=== Section Start ===
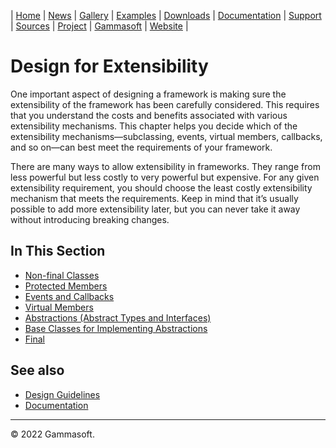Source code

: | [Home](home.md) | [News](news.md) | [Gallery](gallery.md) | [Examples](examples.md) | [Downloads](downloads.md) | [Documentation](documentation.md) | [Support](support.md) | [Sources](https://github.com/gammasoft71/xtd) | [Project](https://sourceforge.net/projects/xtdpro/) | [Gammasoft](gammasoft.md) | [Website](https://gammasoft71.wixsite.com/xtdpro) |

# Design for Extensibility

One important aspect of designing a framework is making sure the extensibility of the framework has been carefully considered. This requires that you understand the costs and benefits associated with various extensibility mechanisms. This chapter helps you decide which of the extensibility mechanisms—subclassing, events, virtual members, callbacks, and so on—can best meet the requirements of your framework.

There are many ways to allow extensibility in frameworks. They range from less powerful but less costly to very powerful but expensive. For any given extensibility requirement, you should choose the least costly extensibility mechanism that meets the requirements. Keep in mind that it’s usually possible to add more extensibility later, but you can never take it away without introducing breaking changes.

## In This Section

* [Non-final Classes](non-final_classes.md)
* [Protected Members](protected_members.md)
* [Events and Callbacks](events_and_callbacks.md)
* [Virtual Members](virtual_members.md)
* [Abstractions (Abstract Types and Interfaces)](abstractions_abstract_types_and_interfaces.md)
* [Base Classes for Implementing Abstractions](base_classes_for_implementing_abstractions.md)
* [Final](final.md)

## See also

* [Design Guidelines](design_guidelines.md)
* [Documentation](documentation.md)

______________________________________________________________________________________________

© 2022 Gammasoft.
=== Section End ===
=== Section Start ===
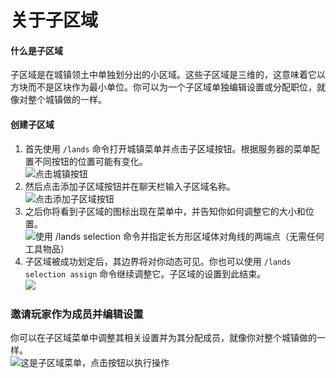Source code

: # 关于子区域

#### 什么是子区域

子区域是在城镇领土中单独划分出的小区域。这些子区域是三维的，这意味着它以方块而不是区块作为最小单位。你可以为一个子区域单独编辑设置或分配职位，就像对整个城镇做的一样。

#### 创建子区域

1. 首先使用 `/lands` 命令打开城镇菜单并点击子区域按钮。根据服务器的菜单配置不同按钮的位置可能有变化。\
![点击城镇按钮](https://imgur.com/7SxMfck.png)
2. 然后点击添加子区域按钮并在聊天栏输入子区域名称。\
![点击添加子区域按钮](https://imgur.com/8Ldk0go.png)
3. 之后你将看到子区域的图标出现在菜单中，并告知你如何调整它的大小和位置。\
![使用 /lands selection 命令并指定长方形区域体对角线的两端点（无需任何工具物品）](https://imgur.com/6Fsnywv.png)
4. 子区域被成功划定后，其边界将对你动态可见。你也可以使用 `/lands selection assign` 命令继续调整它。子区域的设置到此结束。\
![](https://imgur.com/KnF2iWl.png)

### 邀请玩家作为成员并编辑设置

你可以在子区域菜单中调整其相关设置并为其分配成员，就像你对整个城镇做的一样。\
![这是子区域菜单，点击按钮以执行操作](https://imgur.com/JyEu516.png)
=== Section End ===
=== Section Start ===
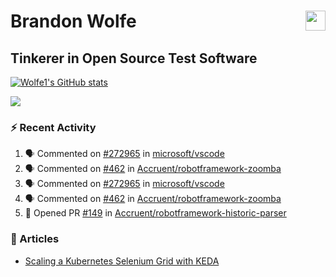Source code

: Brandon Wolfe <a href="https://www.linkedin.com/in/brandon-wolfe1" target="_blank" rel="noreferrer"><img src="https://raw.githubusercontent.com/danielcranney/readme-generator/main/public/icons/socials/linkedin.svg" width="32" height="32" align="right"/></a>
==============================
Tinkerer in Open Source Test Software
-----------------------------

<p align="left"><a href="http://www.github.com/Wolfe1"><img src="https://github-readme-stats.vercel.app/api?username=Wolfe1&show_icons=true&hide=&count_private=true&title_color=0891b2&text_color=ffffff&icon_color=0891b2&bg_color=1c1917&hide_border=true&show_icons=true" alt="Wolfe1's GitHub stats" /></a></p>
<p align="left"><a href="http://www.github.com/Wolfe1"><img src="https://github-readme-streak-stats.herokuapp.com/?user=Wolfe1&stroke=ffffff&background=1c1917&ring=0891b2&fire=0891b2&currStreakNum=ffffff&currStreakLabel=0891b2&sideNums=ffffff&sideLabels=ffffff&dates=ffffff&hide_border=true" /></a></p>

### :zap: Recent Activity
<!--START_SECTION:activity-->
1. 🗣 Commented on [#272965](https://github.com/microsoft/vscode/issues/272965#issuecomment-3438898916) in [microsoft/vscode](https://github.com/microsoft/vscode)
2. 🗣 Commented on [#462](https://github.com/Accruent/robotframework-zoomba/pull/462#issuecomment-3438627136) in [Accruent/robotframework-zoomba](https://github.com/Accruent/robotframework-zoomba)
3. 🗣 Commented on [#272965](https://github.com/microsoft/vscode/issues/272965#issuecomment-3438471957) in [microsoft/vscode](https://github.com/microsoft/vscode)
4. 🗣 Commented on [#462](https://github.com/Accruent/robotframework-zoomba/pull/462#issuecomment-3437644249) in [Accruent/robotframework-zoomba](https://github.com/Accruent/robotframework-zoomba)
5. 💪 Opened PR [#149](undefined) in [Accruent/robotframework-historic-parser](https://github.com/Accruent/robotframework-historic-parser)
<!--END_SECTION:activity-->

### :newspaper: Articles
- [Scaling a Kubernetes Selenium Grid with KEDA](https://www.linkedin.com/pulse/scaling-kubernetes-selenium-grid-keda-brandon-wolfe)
=== Section End ===
### Work request
Write out each line above containing "selection".

### Solved problem
![使用 /lands selection 命令并指定长方形区域体对角线的两端点（无需任何工具物品）](https://imgur.com/6Fsnywv.png)
4. 子区域被成功划定后，其边界将对你动态可见。你也可以使用 `/lands selection assign` 命令继续调整它。子区域的设置到此结束。\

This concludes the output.